• **Your goal**: Among the entries that follow, find the lines containing the string "YAML" and copy them.

─── Data shown ───

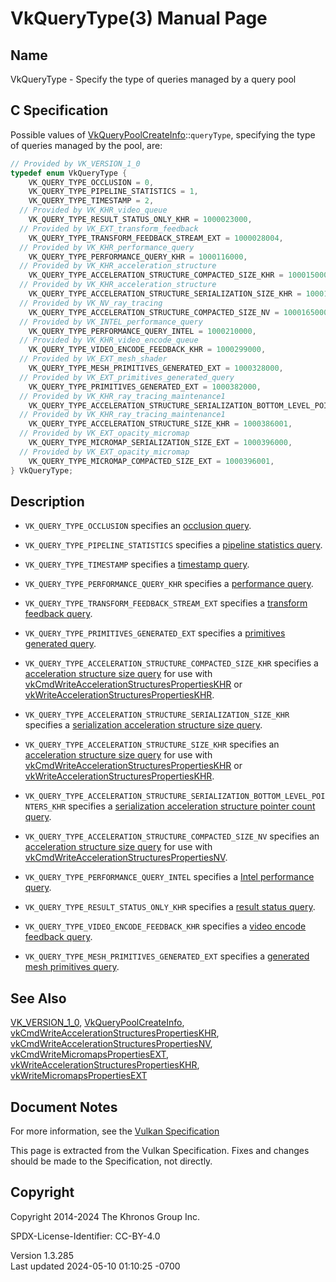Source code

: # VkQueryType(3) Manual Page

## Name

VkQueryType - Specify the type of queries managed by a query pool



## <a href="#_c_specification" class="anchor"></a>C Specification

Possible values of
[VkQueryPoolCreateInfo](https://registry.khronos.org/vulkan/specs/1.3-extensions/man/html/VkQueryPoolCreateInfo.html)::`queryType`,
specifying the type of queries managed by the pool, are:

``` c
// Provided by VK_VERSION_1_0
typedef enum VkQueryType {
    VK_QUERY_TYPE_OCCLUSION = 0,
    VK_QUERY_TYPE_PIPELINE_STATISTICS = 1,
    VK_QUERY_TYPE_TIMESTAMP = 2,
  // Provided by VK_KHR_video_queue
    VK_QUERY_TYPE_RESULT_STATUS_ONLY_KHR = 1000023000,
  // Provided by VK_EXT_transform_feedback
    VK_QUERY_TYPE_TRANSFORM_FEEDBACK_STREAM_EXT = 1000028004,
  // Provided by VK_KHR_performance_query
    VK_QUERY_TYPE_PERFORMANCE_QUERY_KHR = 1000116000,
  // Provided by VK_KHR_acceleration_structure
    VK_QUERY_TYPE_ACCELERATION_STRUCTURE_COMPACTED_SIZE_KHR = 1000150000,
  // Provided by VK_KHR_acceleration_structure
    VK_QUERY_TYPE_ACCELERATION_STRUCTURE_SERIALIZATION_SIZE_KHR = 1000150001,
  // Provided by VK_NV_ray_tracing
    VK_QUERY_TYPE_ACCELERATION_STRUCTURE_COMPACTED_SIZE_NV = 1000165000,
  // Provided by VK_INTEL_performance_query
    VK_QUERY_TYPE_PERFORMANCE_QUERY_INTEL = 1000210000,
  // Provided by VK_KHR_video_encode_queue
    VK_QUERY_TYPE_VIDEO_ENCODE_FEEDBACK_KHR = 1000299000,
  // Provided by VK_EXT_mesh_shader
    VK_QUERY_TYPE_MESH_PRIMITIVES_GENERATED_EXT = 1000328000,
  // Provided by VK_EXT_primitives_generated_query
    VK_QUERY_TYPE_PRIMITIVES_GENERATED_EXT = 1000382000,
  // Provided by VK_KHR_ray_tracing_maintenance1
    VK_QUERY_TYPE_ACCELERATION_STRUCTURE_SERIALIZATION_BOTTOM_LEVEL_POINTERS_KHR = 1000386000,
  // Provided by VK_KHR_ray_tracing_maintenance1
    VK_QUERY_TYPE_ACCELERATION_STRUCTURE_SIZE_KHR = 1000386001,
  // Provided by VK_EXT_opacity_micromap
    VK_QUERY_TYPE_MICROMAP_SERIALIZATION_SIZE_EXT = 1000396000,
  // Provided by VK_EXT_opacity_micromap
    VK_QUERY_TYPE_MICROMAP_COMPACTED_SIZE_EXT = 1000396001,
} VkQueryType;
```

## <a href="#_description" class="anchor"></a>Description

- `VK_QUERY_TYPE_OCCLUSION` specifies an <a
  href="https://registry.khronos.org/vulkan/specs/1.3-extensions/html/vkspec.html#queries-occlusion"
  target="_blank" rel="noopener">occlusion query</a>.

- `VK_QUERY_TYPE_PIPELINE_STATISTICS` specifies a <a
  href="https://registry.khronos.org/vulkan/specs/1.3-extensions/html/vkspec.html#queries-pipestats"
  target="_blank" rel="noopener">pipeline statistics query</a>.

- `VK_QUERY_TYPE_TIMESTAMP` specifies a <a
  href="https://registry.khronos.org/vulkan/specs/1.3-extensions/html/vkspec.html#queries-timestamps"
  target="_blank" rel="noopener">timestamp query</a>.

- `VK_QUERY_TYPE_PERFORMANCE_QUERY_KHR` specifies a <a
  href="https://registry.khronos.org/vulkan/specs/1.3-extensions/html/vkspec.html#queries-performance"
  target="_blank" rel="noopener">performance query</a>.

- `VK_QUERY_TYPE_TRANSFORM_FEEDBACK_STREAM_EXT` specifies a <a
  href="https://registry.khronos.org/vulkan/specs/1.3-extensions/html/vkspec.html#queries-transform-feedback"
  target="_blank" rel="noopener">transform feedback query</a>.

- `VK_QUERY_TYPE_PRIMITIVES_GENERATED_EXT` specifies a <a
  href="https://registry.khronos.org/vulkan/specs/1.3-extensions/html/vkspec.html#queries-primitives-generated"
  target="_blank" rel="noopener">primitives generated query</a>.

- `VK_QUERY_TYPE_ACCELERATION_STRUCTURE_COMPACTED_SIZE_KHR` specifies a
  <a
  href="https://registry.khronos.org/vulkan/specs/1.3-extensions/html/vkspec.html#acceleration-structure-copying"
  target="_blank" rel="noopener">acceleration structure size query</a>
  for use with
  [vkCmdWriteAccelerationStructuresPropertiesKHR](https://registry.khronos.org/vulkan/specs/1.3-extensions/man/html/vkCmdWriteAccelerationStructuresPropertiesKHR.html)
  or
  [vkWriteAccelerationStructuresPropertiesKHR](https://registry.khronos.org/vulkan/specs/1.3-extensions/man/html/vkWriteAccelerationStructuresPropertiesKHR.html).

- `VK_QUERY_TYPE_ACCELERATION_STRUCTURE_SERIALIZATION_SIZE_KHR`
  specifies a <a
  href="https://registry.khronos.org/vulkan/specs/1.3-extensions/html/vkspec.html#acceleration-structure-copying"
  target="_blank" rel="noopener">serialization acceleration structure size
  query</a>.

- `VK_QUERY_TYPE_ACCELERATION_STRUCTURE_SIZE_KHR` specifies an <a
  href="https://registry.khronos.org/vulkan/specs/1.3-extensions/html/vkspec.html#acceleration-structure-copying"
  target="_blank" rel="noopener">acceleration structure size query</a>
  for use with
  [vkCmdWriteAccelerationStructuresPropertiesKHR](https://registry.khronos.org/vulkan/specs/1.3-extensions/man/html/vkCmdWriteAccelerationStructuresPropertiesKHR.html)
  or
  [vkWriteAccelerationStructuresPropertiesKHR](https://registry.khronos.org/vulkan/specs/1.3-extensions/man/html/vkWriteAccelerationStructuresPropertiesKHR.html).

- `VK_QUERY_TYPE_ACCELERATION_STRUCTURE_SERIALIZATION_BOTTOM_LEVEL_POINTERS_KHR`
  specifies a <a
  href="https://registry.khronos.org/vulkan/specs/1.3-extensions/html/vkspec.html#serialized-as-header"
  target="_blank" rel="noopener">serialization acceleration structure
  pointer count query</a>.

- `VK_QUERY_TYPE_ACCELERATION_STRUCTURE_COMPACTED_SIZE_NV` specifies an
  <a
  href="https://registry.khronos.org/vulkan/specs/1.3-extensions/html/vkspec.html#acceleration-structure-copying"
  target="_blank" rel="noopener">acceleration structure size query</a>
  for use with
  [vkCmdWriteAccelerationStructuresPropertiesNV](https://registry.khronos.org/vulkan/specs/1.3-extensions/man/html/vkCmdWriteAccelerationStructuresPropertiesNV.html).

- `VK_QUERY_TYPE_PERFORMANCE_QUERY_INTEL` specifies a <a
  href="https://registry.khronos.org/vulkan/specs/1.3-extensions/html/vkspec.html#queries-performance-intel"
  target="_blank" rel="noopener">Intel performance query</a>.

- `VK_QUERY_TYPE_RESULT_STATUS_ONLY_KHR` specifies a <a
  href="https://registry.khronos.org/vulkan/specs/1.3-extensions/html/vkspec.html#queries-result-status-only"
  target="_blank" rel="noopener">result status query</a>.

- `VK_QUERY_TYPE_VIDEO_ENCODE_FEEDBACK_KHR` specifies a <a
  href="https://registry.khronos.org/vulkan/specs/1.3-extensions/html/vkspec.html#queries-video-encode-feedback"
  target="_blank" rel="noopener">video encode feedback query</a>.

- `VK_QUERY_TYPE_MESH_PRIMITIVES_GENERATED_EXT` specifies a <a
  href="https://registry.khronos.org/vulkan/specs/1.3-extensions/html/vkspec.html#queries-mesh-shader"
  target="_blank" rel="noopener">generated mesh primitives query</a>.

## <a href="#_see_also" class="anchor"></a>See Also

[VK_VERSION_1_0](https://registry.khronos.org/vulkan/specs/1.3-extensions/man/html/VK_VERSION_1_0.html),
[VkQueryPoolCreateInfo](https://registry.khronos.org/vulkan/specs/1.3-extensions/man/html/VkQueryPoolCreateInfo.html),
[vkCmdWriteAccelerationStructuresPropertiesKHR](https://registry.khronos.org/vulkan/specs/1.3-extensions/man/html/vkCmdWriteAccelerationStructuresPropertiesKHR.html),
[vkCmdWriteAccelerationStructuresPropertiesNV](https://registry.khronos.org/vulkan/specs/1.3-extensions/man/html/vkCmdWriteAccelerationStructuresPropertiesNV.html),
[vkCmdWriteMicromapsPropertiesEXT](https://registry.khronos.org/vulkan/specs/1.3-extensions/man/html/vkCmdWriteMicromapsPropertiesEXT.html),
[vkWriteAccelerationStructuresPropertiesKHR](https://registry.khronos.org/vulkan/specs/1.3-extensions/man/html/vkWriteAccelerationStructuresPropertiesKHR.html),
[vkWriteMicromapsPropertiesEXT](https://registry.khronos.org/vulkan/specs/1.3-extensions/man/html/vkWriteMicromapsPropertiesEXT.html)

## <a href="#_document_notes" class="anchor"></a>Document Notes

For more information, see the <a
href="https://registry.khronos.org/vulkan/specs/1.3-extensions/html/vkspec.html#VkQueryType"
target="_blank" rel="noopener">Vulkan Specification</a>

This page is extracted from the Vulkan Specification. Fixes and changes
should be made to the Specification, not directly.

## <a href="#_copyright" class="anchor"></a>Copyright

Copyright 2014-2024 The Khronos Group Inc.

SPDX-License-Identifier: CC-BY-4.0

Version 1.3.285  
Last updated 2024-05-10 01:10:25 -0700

───
─── Data shown ───

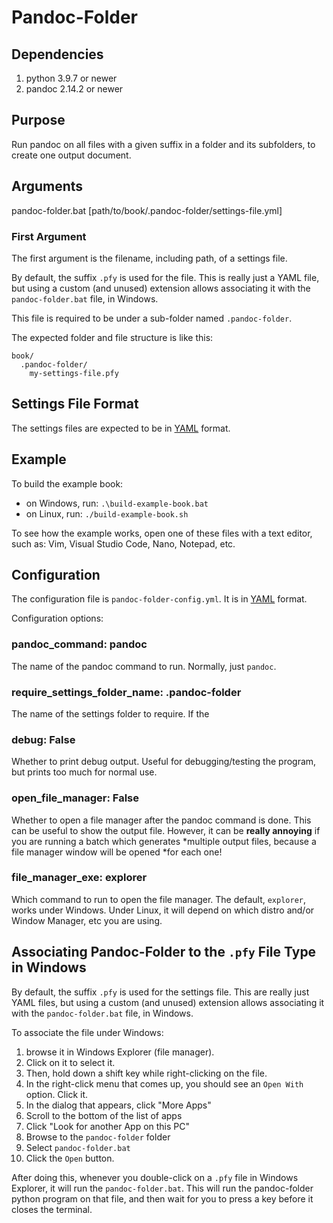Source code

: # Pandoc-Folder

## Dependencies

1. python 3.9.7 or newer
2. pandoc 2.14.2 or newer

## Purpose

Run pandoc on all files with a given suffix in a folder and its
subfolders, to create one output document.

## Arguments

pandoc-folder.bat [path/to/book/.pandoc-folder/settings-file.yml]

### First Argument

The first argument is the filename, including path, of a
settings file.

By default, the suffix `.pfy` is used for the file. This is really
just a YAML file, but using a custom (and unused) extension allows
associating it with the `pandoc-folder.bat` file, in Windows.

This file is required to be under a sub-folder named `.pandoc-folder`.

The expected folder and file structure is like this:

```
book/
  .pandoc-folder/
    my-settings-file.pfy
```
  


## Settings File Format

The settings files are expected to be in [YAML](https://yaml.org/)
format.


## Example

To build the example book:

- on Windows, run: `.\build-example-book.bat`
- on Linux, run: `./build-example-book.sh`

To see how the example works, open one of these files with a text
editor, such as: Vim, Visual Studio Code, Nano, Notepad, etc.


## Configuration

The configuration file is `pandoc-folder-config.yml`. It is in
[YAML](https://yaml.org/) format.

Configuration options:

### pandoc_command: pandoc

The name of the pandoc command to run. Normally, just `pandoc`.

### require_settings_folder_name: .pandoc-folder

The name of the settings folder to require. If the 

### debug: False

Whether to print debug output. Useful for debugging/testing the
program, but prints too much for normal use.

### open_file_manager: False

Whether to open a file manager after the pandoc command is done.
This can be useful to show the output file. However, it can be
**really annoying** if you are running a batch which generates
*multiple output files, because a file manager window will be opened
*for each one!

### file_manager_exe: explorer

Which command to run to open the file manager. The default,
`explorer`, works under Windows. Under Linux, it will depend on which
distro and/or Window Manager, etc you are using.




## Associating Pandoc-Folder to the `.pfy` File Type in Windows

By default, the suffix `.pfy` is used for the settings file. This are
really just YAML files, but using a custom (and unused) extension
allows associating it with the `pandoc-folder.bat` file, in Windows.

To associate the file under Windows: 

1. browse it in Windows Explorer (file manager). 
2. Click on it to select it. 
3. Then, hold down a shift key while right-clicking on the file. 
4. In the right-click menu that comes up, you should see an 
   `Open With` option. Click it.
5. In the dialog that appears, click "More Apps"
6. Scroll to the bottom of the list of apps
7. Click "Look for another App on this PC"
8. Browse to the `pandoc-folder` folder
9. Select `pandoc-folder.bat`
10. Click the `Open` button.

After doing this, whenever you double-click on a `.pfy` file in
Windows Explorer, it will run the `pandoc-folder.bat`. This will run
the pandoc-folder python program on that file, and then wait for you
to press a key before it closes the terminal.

───

• **Solution to the exercise**:
just a YAML file, but using a custom (and unused) extension allows
The settings files are expected to be in [YAML](https://yaml.org/)
[YAML](https://yaml.org/) format.
really just YAML files, but using a custom (and unused) extension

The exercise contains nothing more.